Stored data:
────────────────────────────────────────

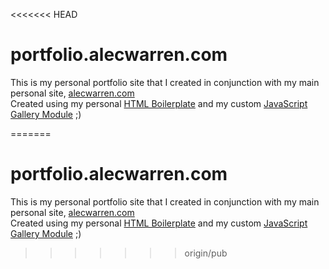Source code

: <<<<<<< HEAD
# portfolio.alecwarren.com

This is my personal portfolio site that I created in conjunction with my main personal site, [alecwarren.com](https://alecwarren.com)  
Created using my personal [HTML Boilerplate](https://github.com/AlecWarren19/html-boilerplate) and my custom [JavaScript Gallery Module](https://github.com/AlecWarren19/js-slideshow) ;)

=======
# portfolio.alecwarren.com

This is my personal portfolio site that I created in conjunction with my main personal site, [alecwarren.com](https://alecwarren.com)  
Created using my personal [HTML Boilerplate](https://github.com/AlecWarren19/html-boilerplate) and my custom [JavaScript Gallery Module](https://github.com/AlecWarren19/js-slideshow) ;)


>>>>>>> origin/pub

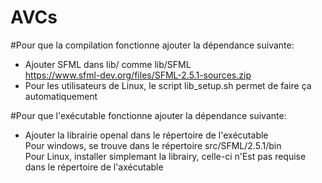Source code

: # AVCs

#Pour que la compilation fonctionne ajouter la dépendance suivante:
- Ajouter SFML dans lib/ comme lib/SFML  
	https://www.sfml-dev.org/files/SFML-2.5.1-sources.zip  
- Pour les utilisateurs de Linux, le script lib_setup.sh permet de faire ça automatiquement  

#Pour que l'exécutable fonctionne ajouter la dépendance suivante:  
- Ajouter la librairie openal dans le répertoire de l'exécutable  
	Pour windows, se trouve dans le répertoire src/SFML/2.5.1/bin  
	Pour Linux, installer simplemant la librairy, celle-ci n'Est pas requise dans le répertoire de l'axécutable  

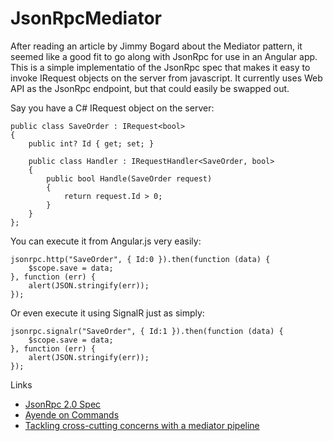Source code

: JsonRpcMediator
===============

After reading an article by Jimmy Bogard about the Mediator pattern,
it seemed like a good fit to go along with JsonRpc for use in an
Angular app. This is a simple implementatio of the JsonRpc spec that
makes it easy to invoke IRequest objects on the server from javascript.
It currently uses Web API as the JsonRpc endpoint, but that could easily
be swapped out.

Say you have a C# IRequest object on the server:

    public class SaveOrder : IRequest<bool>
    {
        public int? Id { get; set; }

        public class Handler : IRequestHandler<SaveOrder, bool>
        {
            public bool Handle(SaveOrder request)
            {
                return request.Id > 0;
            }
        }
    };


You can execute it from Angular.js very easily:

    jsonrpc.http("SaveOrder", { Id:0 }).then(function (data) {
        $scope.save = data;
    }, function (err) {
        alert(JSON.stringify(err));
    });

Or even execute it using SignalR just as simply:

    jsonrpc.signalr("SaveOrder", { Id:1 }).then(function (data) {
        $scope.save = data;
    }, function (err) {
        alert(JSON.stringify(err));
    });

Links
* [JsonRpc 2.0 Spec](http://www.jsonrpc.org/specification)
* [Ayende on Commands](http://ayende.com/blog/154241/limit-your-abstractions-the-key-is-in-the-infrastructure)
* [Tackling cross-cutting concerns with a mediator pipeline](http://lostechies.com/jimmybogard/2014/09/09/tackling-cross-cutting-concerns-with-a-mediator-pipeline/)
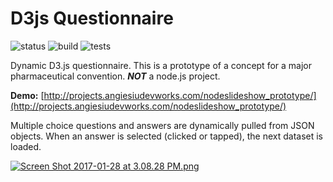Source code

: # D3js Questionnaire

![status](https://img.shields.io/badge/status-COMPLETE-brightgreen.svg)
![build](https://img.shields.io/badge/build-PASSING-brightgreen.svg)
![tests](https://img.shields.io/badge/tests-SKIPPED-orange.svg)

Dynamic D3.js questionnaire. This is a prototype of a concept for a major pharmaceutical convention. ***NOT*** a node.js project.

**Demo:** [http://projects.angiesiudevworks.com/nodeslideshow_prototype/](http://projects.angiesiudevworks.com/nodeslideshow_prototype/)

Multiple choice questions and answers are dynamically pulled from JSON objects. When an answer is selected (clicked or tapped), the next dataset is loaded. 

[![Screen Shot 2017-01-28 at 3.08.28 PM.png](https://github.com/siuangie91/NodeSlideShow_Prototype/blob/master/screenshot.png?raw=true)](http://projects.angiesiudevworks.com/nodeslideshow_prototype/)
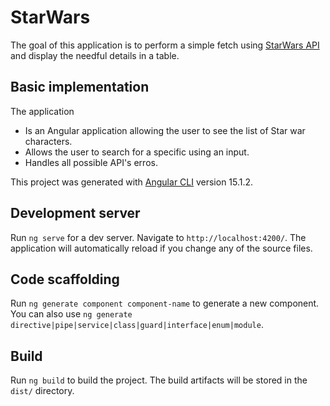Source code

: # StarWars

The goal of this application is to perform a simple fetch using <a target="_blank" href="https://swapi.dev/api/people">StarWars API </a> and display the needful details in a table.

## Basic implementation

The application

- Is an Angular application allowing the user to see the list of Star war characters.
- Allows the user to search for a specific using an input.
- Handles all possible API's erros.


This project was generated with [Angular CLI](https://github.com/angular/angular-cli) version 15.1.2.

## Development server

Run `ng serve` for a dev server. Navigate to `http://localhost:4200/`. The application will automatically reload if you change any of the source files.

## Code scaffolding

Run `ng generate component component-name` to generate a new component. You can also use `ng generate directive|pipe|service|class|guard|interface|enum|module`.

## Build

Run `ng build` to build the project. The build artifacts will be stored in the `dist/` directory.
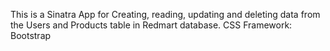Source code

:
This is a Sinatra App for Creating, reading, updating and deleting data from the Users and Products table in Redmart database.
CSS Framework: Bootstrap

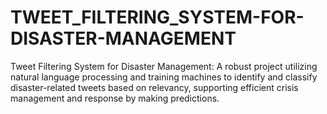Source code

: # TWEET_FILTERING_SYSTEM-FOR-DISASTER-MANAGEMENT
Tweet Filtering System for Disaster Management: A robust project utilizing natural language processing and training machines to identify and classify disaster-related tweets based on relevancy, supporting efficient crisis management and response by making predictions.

────────────────────────────────────────

● **WHAT IS EXPECTED**
Print the data again word for word, pictures excluded.

● **ANSWER BELOW**
Source code

: <<<<<<< HEAD
# portfolio.alecwarren.com

This is my personal portfolio site that I created in conjunction with my main personal site, [alecwarren.com](https://alecwarren.com)  
Created using my personal [HTML Boilerplate](https://github.com/AlecWarren19/html-boilerplate) and my custom [JavaScript Gallery Module](https://github.com/AlecWarren19/js-slideshow) ;)

=======
# portfolio.alecwarren.com

This is my personal portfolio site that I created in conjunction with my main personal site, [alecwarren.com](https://alecwarren.com)  
Created using my personal [HTML Boilerplate](https://github.com/AlecWarren19/html-boilerplate) and my custom [JavaScript Gallery Module](https://github.com/AlecWarren19/js-slideshow) ;)


>>>>>>> origin/pub

Source code

: # AVCs

#Pour que la compilation fonctionne ajouter la dépendance suivante:
- Ajouter SFML dans lib/ comme lib/SFML  
	https://www.sfml-dev.org/files/SFML-2.5.1-sources.zip  
- Pour les utilisateurs de Linux, le script lib_setup.sh permet de faire ça automatiquement  

#Pour que l'exécutable fonctionne ajouter la dépendance suivante:  
- Ajouter la librairie openal dans le répertoire de l'exécutable  
	Pour windows, se trouve dans le répertoire src/SFML/2.5.1/bin  
	Pour Linux, installer simplemant la librairy, celle-ci n'Est pas requise dans le répertoire de l'axécutable  

Source code

: JsonRpcMediator
===============

After reading an article by Jimmy Bogard about the Mediator pattern,
it seemed like a good fit to go along with JsonRpc for use in an
Angular app. This is a simple implementatio of the JsonRpc spec that
makes it easy to invoke IRequest objects on the server from javascript.
It currently uses Web API as the JsonRpc endpoint, but that could easily
be swapped out.

Say you have a C# IRequest object on the server:

    public class SaveOrder : IRequest<bool>
    {
        public int? Id { get; set; }

        public class Handler : IRequestHandler<SaveOrder, bool>
        {
            public bool Handle(SaveOrder request)
            {
                return request.Id > 0;
            }
        }
    };


You can execute it from Angular.js very easily:

    jsonrpc.http("SaveOrder", { Id:0 }).then(function (data) {
        $scope.save = data;
    }, function (err) {
        alert(JSON.stringify(err));
    });

Or even execute it using SignalR just as simply:

    jsonrpc.signalr("SaveOrder", { Id:1 }).then(function (data) {
        $scope.save = data;
    }, function (err) {
        alert(JSON.stringify(err));
    });

Links
* [JsonRpc 2.0 Spec](http://www.jsonrpc.org/specification)
* [Ayende on Commands](http://ayende.com/blog/154241/limit-your-abstractions-the-key-is-in-the-infrastructure)
* [Tackling cross-cutting concerns with a mediator pipeline](http://lostechies.com/jimmybogard/2014/09/09/tackling-cross-cutting-concerns-with-a-mediator-pipeline/)
Source code

: # D3js Questionnaire

![status](https://img.shields.io/badge/status-COMPLETE-brightgreen.svg)
![build](https://img.shields.io/badge/build-PASSING-brightgreen.svg)
![tests](https://img.shields.io/badge/tests-SKIPPED-orange.svg)

Dynamic D3.js questionnaire. This is a prototype of a concept for a major pharmaceutical convention. ***NOT*** a node.js project.

**Demo:** [http://projects.angiesiudevworks.com/nodeslideshow_prototype/](http://projects.angiesiudevworks.com/nodeslideshow_prototype/)

Multiple choice questions and answers are dynamically pulled from JSON objects. When an answer is selected (clicked or tapped), the next dataset is loaded. 

[![Screen Shot 2017-01-28 at 3.08.28 PM.png](https://github.com/siuangie91/NodeSlideShow_Prototype/blob/master/screenshot.png?raw=true)](http://projects.angiesiudevworks.com/nodeslideshow_prototype/)
Source code

: # StarWars

The goal of this application is to perform a simple fetch using <a target="_blank" href="https://swapi.dev/api/people">StarWars API </a> and display the needful details in a table.

## Basic implementation

The application

- Is an Angular application allowing the user to see the list of Star war characters.
- Allows the user to search for a specific using an input.
- Handles all possible API's erros.


This project was generated with [Angular CLI](https://github.com/angular/angular-cli) version 15.1.2.

## Development server

Run `ng serve` for a dev server. Navigate to `http://localhost:4200/`. The application will automatically reload if you change any of the source files.

## Code scaffolding

Run `ng generate component component-name` to generate a new component. You can also use `ng generate directive|pipe|service|class|guard|interface|enum|module`.

## Build

Run `ng build` to build the project. The build artifacts will be stored in the `dist/` directory.
Source code

:
This is a Sinatra App for Creating, reading, updating and deleting data from the Users and Products table in Redmart database.
CSS Framework: Bootstrap

Source code

: # TWEET_FILTERING_SYSTEM-FOR-DISASTER-MANAGEMENT
Tweet Filtering System for Disaster Management: A robust project utilizing natural language processing and training machines to identify and classify disaster-related tweets based on relevancy, supporting efficient crisis management and response by making predictions.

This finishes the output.